§ WHAT TO DO: Whenever a line of the data below holds the string "combine", copy that line.

Stored data:
=== Begin Enclosure ===
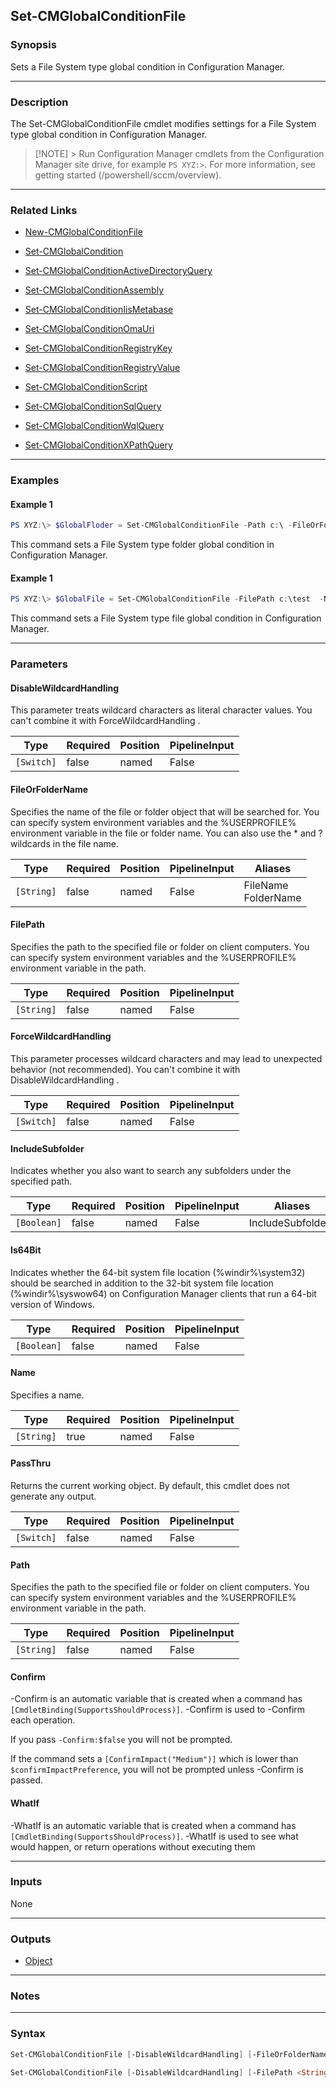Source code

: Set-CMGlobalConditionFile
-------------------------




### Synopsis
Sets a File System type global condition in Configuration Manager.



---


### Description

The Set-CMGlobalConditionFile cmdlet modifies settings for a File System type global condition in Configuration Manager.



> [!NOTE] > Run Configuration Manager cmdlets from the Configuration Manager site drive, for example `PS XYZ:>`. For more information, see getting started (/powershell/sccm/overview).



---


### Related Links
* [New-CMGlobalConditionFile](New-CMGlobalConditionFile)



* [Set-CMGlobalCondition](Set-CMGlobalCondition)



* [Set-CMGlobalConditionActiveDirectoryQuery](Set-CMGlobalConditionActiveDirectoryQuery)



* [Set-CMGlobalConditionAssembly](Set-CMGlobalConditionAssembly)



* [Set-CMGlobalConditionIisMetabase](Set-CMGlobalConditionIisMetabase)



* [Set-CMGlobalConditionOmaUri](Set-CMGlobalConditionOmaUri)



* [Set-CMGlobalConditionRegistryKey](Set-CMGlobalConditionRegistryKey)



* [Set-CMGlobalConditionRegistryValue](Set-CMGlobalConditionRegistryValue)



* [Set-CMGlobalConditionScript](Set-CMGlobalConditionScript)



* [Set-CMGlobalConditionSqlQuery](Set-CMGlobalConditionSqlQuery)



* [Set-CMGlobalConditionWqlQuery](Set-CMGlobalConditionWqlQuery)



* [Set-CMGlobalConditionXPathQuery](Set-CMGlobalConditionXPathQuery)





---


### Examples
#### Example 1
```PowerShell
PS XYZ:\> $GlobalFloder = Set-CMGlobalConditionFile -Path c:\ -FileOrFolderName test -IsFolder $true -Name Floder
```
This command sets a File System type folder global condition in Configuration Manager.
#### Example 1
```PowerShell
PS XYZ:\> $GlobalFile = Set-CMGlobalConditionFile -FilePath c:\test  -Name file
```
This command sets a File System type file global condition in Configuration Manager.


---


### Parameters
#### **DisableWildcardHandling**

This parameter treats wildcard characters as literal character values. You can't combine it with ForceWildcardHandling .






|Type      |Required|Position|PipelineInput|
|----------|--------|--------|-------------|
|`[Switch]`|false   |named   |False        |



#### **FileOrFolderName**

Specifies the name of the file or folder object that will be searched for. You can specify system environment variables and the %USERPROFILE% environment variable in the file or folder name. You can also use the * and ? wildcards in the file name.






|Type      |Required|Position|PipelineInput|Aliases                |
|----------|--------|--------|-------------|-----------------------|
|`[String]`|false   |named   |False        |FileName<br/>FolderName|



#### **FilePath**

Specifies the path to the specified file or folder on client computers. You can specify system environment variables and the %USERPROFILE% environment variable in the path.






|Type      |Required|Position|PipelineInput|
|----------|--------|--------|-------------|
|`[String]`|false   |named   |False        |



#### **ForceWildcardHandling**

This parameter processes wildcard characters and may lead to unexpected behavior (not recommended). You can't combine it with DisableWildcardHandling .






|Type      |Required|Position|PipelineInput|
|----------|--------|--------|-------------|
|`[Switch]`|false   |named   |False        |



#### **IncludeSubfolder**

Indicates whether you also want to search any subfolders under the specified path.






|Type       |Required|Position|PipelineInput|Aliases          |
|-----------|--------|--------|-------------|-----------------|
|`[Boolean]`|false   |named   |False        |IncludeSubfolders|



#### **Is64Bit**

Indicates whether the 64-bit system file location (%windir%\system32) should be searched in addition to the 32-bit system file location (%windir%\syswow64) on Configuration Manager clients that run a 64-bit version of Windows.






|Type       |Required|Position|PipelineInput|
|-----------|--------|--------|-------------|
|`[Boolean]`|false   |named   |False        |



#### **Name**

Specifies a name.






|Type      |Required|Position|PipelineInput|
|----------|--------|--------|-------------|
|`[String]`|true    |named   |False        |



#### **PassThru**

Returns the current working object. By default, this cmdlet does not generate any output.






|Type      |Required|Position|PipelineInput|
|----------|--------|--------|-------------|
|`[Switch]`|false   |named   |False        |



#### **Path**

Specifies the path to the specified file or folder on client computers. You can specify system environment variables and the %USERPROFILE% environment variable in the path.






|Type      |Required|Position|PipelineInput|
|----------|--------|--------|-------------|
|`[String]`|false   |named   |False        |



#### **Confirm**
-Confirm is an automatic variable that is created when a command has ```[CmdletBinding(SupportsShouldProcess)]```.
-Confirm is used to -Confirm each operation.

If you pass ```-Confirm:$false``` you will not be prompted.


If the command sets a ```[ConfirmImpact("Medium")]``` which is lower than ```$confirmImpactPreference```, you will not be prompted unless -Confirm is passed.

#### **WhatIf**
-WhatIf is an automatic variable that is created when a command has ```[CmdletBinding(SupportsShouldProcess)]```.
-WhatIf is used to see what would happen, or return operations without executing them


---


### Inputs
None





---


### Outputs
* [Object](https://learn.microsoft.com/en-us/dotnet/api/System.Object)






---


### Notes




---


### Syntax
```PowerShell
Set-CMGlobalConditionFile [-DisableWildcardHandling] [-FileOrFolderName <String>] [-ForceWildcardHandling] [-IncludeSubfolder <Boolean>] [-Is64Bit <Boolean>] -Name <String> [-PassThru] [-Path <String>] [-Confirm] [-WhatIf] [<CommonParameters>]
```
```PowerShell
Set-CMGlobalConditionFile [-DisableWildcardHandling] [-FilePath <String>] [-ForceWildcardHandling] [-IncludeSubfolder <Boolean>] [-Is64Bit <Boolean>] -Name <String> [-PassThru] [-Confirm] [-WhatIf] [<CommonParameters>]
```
=== End Enclosure ===
=== Begin Enclosure ===
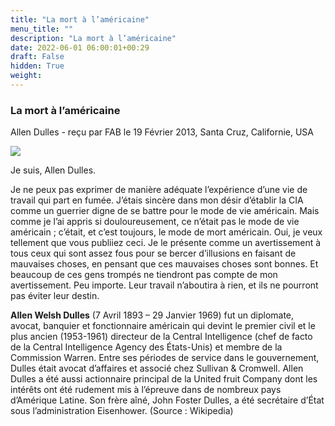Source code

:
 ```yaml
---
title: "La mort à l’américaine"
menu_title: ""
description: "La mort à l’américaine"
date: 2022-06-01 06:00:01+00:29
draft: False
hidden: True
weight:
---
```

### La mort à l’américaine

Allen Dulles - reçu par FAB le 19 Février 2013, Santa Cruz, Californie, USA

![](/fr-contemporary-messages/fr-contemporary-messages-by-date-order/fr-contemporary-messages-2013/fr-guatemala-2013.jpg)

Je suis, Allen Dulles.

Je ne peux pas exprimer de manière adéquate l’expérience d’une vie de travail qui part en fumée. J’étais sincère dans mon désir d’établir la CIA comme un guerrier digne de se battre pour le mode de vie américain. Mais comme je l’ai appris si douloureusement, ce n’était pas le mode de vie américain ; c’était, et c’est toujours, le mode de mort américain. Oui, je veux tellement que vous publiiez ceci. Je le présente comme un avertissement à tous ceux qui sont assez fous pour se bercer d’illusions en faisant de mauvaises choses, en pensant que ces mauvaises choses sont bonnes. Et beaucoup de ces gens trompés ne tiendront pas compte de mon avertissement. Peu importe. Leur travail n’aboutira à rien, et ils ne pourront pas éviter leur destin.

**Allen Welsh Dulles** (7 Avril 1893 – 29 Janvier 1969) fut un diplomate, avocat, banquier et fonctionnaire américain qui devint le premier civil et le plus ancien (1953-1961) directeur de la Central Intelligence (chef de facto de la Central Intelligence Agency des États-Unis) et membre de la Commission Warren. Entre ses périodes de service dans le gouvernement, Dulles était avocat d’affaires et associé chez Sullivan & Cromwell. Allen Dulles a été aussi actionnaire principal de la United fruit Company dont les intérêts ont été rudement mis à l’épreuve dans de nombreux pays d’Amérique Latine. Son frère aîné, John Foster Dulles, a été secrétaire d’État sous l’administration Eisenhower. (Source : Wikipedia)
=== End Enclosure ===
§ ANSWER BOX:
This parameter treats wildcard characters as literal character values. You can't combine it with ForceWildcardHandling .
This parameter processes wildcard characters and may lead to unexpected behavior (not recommended). You can't combine it with DisableWildcardHandling .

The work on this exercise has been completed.